──────── GIVEN RECORDS

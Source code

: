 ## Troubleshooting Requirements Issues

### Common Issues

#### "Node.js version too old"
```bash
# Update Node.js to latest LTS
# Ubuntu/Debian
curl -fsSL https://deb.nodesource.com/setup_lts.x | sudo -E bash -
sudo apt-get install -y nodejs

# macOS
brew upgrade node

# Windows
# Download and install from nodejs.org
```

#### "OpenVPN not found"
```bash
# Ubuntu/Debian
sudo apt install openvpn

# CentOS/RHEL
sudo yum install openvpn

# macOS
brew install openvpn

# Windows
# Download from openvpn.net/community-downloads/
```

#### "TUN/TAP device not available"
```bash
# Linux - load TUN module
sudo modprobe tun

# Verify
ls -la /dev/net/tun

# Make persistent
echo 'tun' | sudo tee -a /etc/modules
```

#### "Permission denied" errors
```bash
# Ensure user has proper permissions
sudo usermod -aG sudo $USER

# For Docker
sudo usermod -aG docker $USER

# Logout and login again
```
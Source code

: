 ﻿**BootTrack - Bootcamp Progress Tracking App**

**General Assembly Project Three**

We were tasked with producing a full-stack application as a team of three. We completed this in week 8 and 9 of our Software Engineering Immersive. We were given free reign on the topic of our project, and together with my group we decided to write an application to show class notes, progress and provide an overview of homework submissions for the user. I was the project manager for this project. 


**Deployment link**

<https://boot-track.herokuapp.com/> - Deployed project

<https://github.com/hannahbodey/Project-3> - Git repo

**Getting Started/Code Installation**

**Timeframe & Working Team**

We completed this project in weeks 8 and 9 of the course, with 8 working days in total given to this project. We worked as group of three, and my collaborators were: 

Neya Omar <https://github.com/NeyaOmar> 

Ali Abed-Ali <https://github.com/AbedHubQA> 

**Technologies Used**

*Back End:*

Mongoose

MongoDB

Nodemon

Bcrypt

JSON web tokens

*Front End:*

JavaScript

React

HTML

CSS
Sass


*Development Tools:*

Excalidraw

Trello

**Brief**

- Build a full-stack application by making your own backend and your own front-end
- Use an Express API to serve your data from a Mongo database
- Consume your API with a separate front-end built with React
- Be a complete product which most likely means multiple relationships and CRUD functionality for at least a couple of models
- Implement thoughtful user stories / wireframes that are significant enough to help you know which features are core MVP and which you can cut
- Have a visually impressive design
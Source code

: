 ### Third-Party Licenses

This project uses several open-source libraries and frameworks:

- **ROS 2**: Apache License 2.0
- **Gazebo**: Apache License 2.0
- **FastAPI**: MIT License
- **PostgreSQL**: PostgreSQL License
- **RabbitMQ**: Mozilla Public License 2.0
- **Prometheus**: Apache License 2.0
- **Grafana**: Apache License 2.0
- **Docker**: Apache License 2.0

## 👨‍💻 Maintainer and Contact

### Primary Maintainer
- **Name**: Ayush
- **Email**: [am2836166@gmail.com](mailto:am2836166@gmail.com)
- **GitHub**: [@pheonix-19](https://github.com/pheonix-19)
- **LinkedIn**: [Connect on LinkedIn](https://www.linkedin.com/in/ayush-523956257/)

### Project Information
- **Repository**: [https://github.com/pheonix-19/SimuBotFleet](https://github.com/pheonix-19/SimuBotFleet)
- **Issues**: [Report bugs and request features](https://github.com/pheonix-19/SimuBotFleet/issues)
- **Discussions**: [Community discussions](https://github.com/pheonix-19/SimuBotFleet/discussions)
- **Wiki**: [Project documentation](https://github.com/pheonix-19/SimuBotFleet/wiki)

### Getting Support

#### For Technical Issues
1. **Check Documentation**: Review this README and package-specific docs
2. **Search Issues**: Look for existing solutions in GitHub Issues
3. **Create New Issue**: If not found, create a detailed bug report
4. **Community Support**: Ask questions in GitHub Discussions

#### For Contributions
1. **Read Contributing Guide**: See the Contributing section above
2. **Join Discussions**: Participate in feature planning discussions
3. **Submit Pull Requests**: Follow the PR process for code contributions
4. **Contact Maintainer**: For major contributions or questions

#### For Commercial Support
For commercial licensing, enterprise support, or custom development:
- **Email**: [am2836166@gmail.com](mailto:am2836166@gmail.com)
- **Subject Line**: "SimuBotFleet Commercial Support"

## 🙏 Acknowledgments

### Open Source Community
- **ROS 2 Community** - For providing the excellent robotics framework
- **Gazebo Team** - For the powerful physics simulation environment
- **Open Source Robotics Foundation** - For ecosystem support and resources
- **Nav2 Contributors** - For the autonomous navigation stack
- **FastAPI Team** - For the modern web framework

────────────────

◆ WORK ITEM ◆
Check each line of the listing above, and copy it if it contains the word "were".

◆ EXERCISE RESULT ◆
We were tasked with producing a full-stack application as a team of three. We completed this in week 8 and 9 of our Software Engineering Immersive. We were given free reign on the topic of our project, and together with my group we decided to write an application to show class notes, progress and provide an overview of homework submissions for the user. I was the project manager for this project. 
We completed this project in weeks 8 and 9 of the course, with 8 working days in total given to this project. We worked as group of three, and my collaborators were: 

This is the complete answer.